## [Task description]
Where does "However" appear in the data? Return each line that holds it.

Extracted records

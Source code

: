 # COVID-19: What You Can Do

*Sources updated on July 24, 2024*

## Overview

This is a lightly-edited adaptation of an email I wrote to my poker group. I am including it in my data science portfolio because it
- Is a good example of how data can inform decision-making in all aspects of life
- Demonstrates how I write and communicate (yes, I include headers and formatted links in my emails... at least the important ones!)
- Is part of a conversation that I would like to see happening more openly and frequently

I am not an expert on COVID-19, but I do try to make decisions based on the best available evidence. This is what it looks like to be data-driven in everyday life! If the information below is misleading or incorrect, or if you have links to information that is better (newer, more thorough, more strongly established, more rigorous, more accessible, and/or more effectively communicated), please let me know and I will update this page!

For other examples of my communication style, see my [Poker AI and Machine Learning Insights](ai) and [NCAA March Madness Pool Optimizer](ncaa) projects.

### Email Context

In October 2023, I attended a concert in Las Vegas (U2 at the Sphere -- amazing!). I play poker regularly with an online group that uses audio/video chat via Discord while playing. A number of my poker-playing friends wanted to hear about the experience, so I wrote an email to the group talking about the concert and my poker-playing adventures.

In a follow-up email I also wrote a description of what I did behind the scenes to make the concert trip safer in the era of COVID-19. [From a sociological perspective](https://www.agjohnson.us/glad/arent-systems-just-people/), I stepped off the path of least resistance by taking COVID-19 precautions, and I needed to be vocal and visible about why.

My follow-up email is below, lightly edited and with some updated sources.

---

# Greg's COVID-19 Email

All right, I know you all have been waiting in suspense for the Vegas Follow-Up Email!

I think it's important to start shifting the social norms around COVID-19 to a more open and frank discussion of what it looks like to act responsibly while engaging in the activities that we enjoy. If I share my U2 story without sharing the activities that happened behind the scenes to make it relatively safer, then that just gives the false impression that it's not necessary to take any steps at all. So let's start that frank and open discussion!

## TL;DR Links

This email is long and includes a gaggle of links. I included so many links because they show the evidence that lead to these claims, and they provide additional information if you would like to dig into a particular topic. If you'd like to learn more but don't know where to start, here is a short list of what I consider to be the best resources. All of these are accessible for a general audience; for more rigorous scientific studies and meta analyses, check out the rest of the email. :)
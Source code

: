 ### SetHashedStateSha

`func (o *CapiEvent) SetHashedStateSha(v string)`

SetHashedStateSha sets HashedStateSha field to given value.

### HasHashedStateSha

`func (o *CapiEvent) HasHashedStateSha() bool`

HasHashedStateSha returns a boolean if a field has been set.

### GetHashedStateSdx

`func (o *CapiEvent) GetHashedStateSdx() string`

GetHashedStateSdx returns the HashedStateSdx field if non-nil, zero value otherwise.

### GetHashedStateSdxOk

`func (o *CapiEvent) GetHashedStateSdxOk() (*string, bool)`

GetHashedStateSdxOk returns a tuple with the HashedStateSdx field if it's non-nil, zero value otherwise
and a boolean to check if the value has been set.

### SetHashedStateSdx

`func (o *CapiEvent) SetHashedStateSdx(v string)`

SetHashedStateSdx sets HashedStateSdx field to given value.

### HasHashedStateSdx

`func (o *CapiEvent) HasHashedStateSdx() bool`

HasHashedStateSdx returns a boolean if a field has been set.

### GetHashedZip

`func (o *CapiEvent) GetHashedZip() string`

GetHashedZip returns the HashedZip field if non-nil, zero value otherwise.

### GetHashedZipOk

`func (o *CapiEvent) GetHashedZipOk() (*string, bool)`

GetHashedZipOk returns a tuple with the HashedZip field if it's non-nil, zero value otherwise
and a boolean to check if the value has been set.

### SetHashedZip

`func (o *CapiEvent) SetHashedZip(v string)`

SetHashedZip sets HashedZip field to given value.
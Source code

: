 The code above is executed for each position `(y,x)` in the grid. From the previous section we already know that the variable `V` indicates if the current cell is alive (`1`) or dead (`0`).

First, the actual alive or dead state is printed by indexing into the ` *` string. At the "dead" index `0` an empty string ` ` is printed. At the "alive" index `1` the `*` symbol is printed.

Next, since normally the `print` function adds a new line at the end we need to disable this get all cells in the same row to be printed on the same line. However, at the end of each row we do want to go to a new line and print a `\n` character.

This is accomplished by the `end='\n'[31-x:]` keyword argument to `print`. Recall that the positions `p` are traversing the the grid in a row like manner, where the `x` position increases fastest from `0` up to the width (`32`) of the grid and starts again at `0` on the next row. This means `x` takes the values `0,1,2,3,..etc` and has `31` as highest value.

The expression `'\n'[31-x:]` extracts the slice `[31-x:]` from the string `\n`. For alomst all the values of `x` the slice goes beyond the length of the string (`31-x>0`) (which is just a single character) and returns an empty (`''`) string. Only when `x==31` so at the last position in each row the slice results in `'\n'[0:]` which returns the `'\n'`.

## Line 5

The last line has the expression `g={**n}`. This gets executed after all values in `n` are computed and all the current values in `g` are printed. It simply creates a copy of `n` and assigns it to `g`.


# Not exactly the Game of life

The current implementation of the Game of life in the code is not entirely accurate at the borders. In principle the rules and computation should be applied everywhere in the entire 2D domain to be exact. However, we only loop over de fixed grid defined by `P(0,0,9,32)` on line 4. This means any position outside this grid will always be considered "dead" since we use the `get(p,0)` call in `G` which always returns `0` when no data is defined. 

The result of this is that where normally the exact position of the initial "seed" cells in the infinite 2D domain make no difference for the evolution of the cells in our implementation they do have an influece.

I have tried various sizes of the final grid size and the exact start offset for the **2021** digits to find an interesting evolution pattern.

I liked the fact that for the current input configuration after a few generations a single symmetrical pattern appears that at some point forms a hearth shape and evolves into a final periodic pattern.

## [Output below]
Next, since normally the `print` function adds a new line at the end we need to disable this get all cells in the same row to be printed on the same line. However, at the end of each row we do want to go to a new line and print a `\n` character.
The current implementation of the Game of life in the code is not entirely accurate at the borders. In principle the rules and computation should be applied everywhere in the entire 2D domain to be exact. However, we only loop over de fixed grid defined by `P(0,0,9,32)` on line 4. This means any position outside this grid will always be considered "dead" since we use the `get(p,0)` call in `G` which always returns `0` when no data is defined. 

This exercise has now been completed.